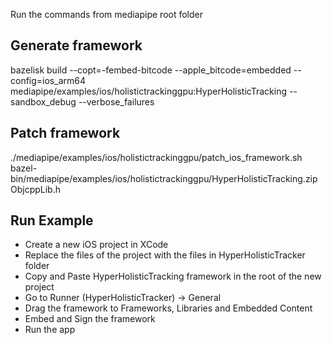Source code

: Run the commands from mediapipe root folder

## Generate framework

bazelisk build --copt=-fembed-bitcode --apple_bitcode=embedded --config=ios_arm64 mediapipe/examples/ios/holistictrackinggpu:HyperHolisticTracking --sandbox_debug --verbose_failures

## Patch framework

./mediapipe/examples/ios/holistictrackinggpu/patch_ios_framework.sh bazel-bin/mediapipe/examples/ios/holistictrackinggpu/HyperHolisticTracking.zip ObjcppLib.h   

## Run Example

- Create a new iOS project in XCode
- Replace the files of the project with the files in HyperHolisticTracker folder
- Copy and Paste HyperHolisticTracking framework in the root of the new project
- Go to Runner (HyperHolisticTracker) -> General
- Drag the framework to Frameworks, Libraries and Embedded Content
- Embed and Sign the framework 
- Run the app
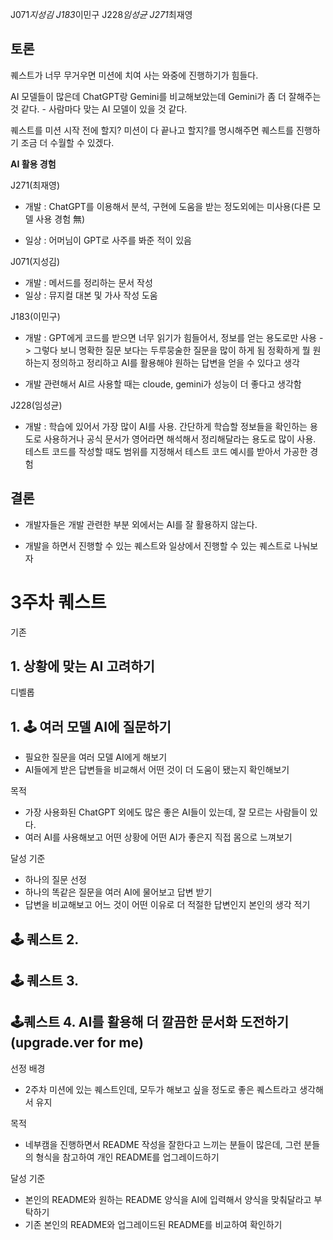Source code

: J071*지성김
J183*이민구
J228*임성균
J271*최재영

## 토론

퀘스트가 너무 무거우면 미션에 치여 사는 와중에 진행하기가 힘들다.

AI 모델들이 많은데 ChatGPT랑 Gemini를 비교해보았는데 Gemini가 좀 더 잘해주는 것 같다. - 사람마다 맞는 AI 모델이 있을 것 같다.

퀘스트를 미션 시작 전에 할지? 미션이 다 끝나고 할지?를 명시해주면 퀘스트를 진행하기 조금 더 수월할 수 있겠다.

**AI 활용 경험**

J271(최재영)

- 개발 : ChatGPT를 이용해서 분석, 구현에 도움을 받는 정도외에는 미사용(다른 모델 사용 경험 無)

- 일상 : 어머님이 GPT로 사주를 봐준 적이 있음

J071(지성김)

- 개발 : 메서드를 정리하는 문서 작성
- 일상 : 뮤지컬 대본 및 가사 작성 도움

J183(이민구)

- 개발 : GPT에게 코드를 받으면 너무 읽기가 힘들어서, 정보를 얻는 용도로만 사용 -> 그렇다 보니 명확한 질문 보다는 두루뭉술한 질문을 많이 하게 됨 정확하게 뭘 원하는지 정의하고 정리하고 AI를 활용해야 원하는 답변을 얻을 수 있다고 생각

- 개발 관련해서 AI르 사용할 때는 cloude, gemini가 성능이 더 좋다고 생각함

J228(임성균)

- 개발 : 학습에 있어서 가장 많이 AI를 사용. 간단하게 학습할 정보들을 확인하는 용도로 사용하거나 공식 문서가 영어라면 해석해서 정리해달라는 용도로 많이 사용. 테스트 코드를 작성할 때도 범위를 지정해서 테스트 코드 예시를 받아서 가공한 경험

## 결론

- 개발자들은 개발 관련한 부분 외에서는 AI를 잘 활용하지 않는다.

- 개발을 하면서 진행할 수 있는 퀘스트와 일상에서 진행할 수 있는 퀘스트로 나눠보자

# 3주차 퀘스트

기존

## 1. 상황에 맞는 AI 고려하기

디벨롭

## 1. 🕹️ 여러 모델 AI에 질문하기

- 필요한 질문을 여러 모델 AI에게 해보기
- AI들에게 받은 답변들을 비교해서 어떤 것이 더 도움이 됐는지 확인해보기

목적

- 가장 사용화된 ChatGPT 외에도 많은 좋은 AI들이 있는데, 잘 모르는 사람들이 있다.
- 여러 AI를 사용해보고 어떤 상황에 어떤 AI가 좋은지 직접 몸으로 느껴보기

달성 기준

- 하나의 질문 선정
- 하나의 똑같은 질문을 여러 AI에 물어보고 답변 받기
- 답변을 비교해보고 어느 것이 어떤 이유로 더 적절한 답변인지 본인의 생각 적기

## 🕹️ 퀘스트 2.

## 🕹️ 퀘스트 3.

## 🕹️퀘스트 4. AI를 활용해 더 깔끔한 문서화 도전하기(upgrade.ver for me)

선정 배경

- 2주차 미션에 있는 퀘스트인데, 모두가 해보고 싶을 정도로 좋은 퀘스트라고 생각해서 유지

목적

- 네부캠을 진행하면서 README 작성을 잘한다고 느끼는 분들이 많은데, 그런 분들의 형식을 참고하여 개인 README를 업그레이드하기

달성 기준

- 본인의 README와 원하는 README 양식을 AI에 입력해서 양식을 맞춰달라고 부탁하기
- 기존 본인의 README와 업그레이드된 README를 비교하여 확인하기
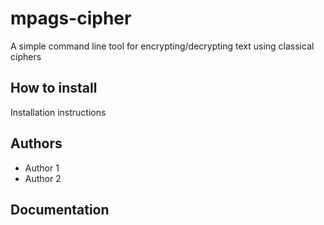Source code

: # mpags-cipher
A simple command line tool for encrypting/decrypting text using classical ciphers

## How to install
Installation instructions

## Authors
- Author 1
- Author 2

## Documentation

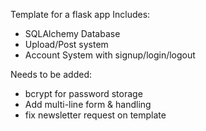 Template for a flask app
Includes:

- SQLAlchemy Database
- Upload/Post system
- Account System with signup/login/logout

Needs to be added:

- bcrypt for password storage
- Add multi-line form & handling
- fix newsletter request on template
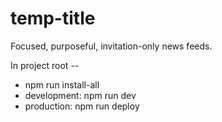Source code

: # temp-title

Focused, purposeful, invitation-only news feeds.

In project root --

- npm run install-all
- development: npm run dev
- production: npm run deploy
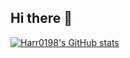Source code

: ## Hi there 👋

[![Harr0198's GitHub stats](https://github-readme-stats.vercel.app/api?username=harry0198)](https://github.com/anuraghazra/github-readme-stats)
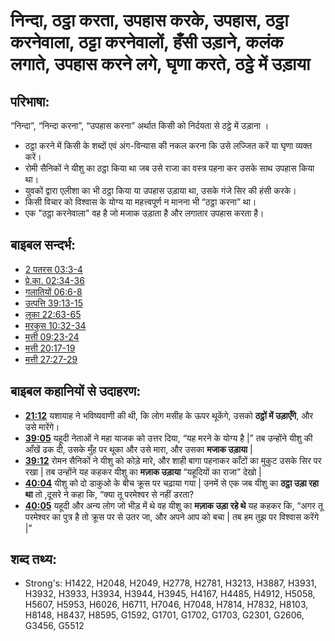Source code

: # निन्दा, ठट्ठा करता, उपहास करके, उपहास, ठट्ठा करनेवाला, ठट्टा करनेवालों, हँसी उड़ाने, कलंक लगाते, उपहास करने लगे, घृणा करते, ठट्ठे में उड़ाया #

## परिभाषा: ##

“निन्दा”, “निन्दा करना”, “उपहास करना” अर्थात किसी को निर्दयता से ठट्ठे में उड़ाना ।

* ठट्ठा करने में किसी के शब्दों एवं अंग-विन्यास की नकल करना कि उसे लज्जित करें या घृणा व्यक्त करें।
* रोमी सैनिकों ने यीशु का ठट्ठा किया था जब उसे राजा का वस्त्र पहना कर उसके साथ उपहास किया था।
* युवकों द्वारा एलीशा का भी ठट्ठा किया या उपहास उड़ाया था, उसके गंजे सिर की हंसी करके।
* किसी विचार को विश्वास के योग्य या महत्त्वपूर्ण न मानना भी “ठट्ठा करना” था।
* एक "ठट्ठा करनेवाला" वह है जो मजाक उड़ाता है और लगातार उपहास करता है। 

## बाइबल सन्दर्भ: ##

* [2 पतरस 03:3-4](rc://hi/tn/help/2pe/03/03)
* [प्रे.का. 02:34-36](rc://hi/tn/help/act/02/12)
* [गलातियों 06:6-8](rc://hi/tn/help/gal/06/06)
* [उत्पत्ति 39:13-15](rc://hi/tn/help/gen/39/13)
* [लूका 22:63-65](rc://hi/tn/help/luk/22/63)
* [मरकुस 10:32-34](rc://hi/tn/help/mrk/10/32)
* [मत्ती 09:23-24](rc://hi/tn/help/mat/09/23)
* [मत्ती 20:17-19](rc://hi/tn/help/mat/20/17)
* [मत्ती 27:27-29](rc://hi/tn/help/mat/27/27)

## बाइबल कहानियों से उदाहरण: ##

* __[21:12](rc://hi/tn/help/obs/21/12)__ यशायाह ने भविष्यवाणी की थी, कि लोग मसीह के ऊपर थूकेंगे, उसको __ठट्ठों में उड़ाएँगे__, और उसे मारेंगे। 
* __[39:05](rc://hi/tn/help/obs/39/05)__ यहूदी नेताओं ने महा याजक को उत्तर दिया, “यह मरने के योग्य है |” तब उन्होंने यीशु की आँखें ढक दी, उसके मुँह पर थूका और उसे मारा, और उसका __मजाक उड़ाया__ |    
* __[39:12](rc://hi/tn/help/obs/39/12)__ रोमन सैनिकों ने यीशु को कोड़े मारे, और शाही बागा पहनाकर काँटों का मुकुट उसके सिर पर रखा | तब उन्होंने यह कहकर यीशु का __मज़ाक उड़ाया__ “यहूदियों का राजा” देखो |
* __[40:04](rc://hi/tn/help/obs/40/04)__ यीशु को दो डाकुओ के बीच क्रूस पर चढ़ाया गया | उनमें से एक जब यीशु का __ठट्ठा उड़ा रहा था__ तो ,दूसरे ने कहा कि, “क्या तू परमेश्वर से नहीं डरता?
* __[40:05](rc://hi/tn/help/obs/40/05)__ यहूदी और अन्य लोग जो भीड़ में थे वह यीशु का __मज़ाक उड़ा रहे थे__ यह कहकर कि, “अगर तू परमेश्वर का पुत्र है तो क्रूस पर से उतर जा, और अपने आप को बचा | तब हम तुझ पर विश्वास करेंगे |”

## शब्द तथ्य: ##

* Strong's: H1422, H2048, H2049, H2778, H2781, H3213, H3887, H3931, H3932, H3933, H3934, H3944, H3945, H4167, H4485, H4912, H5058, H5607, H5953, H6026, H6711, H7046, H7048, H7814, H7832, H8103, H8148, H8437, H8595, G1592, G1701, G1702, G1703, G2301, G2606, G3456, G5512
▬▬▬▬▬▬▬▬▬▬
### Task prompt
Of the records above, copy each line that includes "mediapipe".

### Exercise output
: Run the commands from mediapipe root folder
bazelisk build --copt=-fembed-bitcode --apple_bitcode=embedded --config=ios_arm64 mediapipe/examples/ios/holistictrackinggpu:HyperHolisticTracking --sandbox_debug --verbose_failures
./mediapipe/examples/ios/holistictrackinggpu/patch_ios_framework.sh bazel-bin/mediapipe/examples/ios/holistictrackinggpu/HyperHolisticTracking.zip ObjcppLib.h   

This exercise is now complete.